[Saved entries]
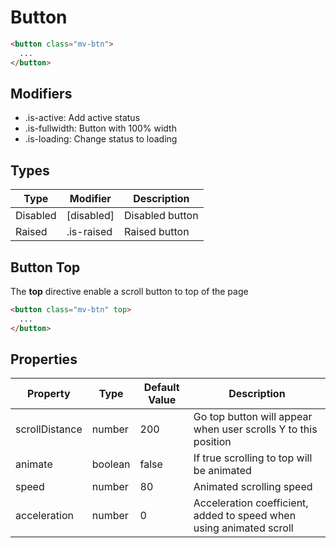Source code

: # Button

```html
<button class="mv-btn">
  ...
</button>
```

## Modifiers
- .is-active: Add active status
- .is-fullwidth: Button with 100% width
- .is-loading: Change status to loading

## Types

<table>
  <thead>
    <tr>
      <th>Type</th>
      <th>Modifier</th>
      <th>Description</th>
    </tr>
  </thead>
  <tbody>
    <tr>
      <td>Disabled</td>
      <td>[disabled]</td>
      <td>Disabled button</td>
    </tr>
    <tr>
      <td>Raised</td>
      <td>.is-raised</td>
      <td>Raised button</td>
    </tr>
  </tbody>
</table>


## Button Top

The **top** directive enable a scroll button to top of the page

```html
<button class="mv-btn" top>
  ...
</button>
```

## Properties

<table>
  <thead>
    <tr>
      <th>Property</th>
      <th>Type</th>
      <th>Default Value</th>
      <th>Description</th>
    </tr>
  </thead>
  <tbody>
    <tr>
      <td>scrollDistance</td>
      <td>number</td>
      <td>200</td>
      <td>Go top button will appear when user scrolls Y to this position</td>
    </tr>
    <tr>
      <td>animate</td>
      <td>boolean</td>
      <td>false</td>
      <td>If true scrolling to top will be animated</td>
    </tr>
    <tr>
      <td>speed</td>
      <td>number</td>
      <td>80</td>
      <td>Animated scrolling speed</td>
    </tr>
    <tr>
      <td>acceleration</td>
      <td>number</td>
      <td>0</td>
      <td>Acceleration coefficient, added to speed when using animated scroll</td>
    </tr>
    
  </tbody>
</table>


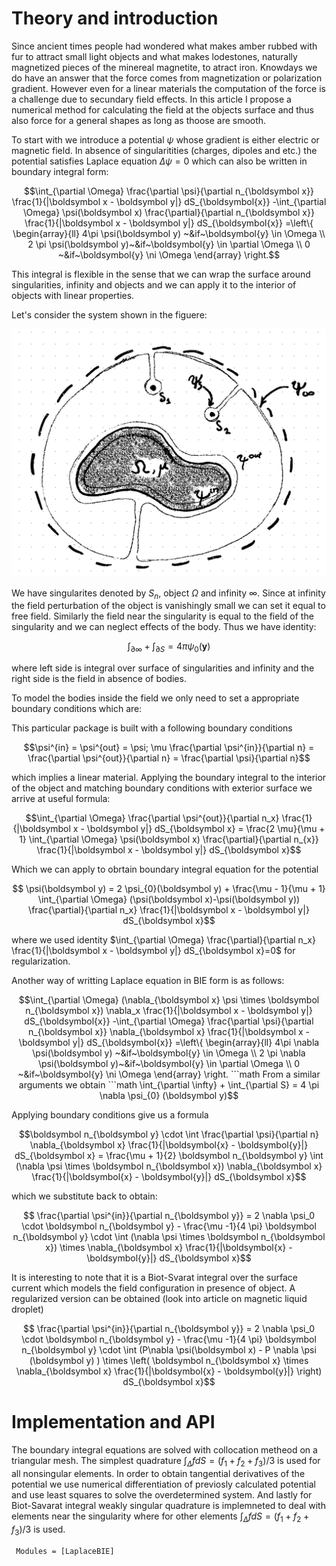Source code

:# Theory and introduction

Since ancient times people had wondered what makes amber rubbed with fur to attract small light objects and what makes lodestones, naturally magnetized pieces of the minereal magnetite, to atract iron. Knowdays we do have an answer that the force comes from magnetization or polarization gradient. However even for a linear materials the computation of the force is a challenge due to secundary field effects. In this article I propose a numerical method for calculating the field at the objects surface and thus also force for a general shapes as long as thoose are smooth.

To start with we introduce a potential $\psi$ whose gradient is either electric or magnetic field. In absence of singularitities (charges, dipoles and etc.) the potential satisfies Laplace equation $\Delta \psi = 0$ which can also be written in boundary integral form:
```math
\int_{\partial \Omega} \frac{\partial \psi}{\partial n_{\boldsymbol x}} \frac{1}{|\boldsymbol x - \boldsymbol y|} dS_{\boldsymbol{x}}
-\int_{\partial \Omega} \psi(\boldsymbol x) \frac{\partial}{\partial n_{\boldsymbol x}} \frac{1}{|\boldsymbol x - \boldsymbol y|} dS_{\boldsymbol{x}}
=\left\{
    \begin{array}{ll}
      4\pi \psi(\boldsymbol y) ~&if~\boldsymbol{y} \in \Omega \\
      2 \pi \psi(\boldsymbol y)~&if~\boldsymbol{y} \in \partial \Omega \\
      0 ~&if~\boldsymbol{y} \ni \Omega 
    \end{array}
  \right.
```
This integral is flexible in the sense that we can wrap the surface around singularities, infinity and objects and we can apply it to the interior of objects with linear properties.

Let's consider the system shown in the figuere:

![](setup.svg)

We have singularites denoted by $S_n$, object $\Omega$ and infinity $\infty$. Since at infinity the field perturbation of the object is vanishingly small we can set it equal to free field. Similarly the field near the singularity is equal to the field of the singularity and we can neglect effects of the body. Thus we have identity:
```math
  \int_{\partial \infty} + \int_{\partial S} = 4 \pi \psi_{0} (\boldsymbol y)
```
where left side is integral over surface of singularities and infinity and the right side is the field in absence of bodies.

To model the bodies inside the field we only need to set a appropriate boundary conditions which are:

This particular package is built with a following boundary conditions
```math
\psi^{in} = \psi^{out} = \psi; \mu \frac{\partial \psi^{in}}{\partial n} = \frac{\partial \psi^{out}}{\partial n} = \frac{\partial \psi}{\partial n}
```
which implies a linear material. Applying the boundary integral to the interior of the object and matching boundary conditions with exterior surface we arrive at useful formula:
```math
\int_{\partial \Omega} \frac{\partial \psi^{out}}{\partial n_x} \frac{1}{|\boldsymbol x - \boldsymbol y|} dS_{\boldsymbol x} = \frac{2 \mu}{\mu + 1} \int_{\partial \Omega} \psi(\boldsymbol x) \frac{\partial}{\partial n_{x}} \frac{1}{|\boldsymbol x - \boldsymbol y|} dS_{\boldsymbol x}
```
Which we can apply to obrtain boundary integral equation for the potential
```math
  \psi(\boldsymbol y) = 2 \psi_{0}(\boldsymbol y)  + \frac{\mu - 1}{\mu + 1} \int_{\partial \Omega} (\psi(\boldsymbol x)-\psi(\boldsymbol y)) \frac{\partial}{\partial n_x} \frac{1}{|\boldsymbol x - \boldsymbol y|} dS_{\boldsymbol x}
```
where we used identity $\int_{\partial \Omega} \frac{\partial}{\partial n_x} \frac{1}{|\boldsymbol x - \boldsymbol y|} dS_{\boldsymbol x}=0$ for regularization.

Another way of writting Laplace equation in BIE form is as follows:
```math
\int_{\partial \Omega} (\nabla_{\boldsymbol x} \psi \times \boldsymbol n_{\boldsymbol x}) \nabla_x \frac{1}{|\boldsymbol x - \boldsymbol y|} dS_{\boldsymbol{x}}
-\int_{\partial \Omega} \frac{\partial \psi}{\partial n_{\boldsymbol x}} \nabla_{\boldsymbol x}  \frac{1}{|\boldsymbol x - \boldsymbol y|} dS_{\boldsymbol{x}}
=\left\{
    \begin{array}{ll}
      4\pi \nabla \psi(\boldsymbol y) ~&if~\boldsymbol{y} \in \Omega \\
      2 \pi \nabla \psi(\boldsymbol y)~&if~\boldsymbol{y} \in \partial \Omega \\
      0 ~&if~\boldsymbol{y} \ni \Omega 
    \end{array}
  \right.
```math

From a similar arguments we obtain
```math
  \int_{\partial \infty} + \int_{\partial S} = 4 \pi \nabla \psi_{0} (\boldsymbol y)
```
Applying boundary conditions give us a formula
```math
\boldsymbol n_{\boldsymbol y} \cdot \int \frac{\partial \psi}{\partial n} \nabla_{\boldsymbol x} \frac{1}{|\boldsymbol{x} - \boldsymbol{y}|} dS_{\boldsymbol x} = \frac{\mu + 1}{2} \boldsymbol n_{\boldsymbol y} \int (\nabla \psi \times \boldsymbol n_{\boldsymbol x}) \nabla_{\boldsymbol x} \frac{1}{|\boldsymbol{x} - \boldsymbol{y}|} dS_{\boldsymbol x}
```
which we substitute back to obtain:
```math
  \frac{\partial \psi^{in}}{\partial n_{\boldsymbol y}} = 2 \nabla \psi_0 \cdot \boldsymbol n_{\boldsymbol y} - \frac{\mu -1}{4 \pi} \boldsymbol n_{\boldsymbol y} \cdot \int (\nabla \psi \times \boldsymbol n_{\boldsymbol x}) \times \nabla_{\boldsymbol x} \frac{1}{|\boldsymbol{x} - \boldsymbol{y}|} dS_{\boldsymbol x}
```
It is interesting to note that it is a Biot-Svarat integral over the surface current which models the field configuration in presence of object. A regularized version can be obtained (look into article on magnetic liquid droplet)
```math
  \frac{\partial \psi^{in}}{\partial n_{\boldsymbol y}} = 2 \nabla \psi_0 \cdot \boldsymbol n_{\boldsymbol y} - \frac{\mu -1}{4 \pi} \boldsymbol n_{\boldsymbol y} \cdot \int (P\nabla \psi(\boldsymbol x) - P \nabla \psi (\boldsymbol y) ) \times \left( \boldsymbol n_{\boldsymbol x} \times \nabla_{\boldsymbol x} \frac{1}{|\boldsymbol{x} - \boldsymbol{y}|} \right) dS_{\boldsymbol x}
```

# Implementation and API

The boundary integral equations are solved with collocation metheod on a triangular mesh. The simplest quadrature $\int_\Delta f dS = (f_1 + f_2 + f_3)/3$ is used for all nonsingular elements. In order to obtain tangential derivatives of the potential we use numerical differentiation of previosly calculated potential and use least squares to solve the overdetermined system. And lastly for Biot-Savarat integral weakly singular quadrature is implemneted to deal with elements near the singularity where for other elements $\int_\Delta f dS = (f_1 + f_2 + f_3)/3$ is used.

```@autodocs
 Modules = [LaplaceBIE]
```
...
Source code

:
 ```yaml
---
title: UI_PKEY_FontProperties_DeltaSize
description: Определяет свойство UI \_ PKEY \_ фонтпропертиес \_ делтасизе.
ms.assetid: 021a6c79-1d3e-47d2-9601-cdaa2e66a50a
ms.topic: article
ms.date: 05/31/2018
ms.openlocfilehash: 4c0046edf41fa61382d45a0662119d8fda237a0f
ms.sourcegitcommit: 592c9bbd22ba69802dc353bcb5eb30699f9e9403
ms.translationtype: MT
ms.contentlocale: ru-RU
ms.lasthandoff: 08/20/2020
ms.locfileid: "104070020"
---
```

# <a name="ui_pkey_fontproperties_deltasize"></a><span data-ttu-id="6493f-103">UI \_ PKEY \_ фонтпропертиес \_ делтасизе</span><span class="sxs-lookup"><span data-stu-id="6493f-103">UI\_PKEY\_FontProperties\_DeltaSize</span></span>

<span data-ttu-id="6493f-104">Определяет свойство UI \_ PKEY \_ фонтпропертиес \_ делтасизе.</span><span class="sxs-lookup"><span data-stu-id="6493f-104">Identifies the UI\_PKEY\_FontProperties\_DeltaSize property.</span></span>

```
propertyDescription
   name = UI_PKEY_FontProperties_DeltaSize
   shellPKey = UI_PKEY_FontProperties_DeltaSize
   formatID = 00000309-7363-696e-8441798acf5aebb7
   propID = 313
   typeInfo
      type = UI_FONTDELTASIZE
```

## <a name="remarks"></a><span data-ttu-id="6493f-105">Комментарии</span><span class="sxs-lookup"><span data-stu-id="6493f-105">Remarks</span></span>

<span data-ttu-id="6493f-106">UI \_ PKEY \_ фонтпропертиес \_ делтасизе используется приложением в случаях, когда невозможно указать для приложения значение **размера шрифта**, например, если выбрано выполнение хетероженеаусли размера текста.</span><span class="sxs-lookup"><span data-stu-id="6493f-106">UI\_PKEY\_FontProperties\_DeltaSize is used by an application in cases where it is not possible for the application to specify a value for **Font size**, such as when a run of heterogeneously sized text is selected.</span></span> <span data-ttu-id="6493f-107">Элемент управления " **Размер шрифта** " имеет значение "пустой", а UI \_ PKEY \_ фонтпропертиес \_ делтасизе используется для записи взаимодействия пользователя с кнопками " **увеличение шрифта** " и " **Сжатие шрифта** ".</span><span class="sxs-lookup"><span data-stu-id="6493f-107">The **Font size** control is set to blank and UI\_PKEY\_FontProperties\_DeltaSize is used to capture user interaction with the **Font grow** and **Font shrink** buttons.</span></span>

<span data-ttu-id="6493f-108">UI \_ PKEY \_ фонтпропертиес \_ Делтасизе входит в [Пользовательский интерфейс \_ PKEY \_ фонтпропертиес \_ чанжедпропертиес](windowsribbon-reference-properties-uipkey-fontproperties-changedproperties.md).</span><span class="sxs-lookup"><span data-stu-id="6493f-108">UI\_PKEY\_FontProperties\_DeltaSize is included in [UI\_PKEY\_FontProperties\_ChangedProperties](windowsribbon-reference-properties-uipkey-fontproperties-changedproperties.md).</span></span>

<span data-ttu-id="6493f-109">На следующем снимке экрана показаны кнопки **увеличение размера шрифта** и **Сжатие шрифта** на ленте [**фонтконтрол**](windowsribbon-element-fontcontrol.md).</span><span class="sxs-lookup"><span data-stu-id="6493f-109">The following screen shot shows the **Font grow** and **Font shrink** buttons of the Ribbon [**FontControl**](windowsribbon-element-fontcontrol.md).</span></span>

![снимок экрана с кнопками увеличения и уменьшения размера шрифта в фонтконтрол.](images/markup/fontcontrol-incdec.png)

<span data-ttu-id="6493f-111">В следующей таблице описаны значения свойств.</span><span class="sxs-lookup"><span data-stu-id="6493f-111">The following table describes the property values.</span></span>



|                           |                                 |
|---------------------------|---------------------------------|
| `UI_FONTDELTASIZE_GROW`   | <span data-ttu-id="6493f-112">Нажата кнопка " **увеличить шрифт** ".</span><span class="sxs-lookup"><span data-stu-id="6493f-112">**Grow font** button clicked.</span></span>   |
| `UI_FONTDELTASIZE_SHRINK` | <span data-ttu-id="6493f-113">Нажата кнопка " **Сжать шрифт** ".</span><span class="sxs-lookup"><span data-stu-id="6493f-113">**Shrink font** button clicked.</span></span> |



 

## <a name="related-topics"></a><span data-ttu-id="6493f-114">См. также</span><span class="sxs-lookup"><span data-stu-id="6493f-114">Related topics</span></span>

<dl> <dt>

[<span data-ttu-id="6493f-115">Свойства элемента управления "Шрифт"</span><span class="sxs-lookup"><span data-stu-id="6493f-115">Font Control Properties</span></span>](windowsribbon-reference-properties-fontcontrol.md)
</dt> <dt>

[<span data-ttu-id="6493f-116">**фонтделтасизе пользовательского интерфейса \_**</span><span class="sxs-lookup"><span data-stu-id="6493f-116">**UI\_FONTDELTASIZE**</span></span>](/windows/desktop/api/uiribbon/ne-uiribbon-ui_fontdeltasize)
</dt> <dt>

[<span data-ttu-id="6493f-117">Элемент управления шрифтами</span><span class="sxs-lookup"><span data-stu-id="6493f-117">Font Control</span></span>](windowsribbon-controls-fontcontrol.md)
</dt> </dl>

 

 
* * *
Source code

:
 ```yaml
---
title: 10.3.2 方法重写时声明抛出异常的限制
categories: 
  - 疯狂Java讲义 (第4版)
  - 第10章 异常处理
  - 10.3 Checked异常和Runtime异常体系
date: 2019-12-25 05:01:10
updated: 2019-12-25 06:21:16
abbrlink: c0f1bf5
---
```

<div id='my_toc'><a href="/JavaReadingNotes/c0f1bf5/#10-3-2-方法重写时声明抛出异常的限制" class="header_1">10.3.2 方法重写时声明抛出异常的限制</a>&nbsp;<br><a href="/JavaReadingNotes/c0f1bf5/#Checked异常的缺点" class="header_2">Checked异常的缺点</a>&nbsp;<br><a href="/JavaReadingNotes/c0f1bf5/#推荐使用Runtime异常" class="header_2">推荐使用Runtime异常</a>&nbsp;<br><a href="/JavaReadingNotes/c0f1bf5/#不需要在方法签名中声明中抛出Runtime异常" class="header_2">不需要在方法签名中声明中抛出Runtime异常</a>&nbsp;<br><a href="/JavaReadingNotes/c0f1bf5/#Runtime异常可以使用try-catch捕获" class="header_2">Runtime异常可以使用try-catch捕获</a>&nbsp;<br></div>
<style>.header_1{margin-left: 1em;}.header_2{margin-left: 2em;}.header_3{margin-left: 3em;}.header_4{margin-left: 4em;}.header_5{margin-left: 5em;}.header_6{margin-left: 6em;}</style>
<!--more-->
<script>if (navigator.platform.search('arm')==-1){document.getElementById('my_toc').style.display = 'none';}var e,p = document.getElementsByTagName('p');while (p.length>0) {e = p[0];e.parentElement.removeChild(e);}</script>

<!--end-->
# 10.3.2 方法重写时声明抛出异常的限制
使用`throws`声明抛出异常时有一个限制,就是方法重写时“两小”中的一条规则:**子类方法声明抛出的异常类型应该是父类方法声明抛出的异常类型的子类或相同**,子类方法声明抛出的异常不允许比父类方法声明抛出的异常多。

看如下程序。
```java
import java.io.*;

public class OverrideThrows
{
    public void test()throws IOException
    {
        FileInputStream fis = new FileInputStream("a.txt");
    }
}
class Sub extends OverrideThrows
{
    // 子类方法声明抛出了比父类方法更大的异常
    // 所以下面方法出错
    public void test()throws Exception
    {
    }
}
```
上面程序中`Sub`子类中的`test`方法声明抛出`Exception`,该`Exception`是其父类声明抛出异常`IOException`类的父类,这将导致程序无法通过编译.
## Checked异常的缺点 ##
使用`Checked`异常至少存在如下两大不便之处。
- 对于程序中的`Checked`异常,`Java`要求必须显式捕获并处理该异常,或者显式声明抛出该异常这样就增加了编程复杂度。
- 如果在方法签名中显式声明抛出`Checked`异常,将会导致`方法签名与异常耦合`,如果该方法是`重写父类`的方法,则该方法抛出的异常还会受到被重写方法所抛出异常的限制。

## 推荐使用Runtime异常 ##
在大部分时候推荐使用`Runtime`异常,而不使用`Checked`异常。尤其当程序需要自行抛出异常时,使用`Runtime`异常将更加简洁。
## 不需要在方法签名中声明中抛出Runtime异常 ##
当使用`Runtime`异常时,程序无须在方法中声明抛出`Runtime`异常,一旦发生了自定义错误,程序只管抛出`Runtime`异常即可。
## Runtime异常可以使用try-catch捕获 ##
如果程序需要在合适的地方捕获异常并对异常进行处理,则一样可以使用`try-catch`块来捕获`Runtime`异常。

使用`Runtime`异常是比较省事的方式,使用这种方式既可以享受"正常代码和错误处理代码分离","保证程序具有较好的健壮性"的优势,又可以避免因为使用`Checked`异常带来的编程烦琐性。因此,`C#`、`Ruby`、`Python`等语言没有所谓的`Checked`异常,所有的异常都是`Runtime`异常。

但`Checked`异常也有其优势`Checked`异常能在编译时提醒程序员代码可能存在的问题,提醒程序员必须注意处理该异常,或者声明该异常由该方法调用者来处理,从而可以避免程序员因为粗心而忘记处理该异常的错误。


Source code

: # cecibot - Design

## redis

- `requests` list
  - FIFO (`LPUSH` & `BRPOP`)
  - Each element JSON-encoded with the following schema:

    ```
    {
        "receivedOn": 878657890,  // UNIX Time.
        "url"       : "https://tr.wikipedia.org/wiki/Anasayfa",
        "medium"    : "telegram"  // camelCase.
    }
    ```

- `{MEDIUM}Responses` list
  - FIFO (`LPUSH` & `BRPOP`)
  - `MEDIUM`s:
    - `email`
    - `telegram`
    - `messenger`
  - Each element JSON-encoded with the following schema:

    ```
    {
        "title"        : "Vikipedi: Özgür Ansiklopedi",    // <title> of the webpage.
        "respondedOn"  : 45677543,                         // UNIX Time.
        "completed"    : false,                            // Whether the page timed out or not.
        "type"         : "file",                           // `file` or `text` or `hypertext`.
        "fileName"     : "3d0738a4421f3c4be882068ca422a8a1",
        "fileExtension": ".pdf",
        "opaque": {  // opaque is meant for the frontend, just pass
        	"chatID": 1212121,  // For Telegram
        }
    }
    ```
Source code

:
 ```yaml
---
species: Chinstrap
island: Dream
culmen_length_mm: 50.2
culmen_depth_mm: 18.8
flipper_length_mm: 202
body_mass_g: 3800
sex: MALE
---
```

Task prompt —
Which lines in the data above hold the word "potential"? Return each of them.

Task response —
To start with we introduce a potential $\psi$ whose gradient is either electric or magnetic field. In absence of singularitities (charges, dipoles and etc.) the potential satisfies Laplace equation $\Delta \psi = 0$ which can also be written in boundary integral form:
Which we can apply to obrtain boundary integral equation for the potential
The boundary integral equations are solved with collocation metheod on a triangular mesh. The simplest quadrature $\int_\Delta f dS = (f_1 + f_2 + f_3)/3$ is used for all nonsingular elements. In order to obtain tangential derivatives of the potential we use numerical differentiation of previosly calculated potential and use least squares to solve the overdetermined system. And lastly for Biot-Savarat integral weakly singular quadrature is implemneted to deal with elements near the singularity where for other elements $\int_\Delta f dS = (f_1 + f_2 + f_3)/3$ is used.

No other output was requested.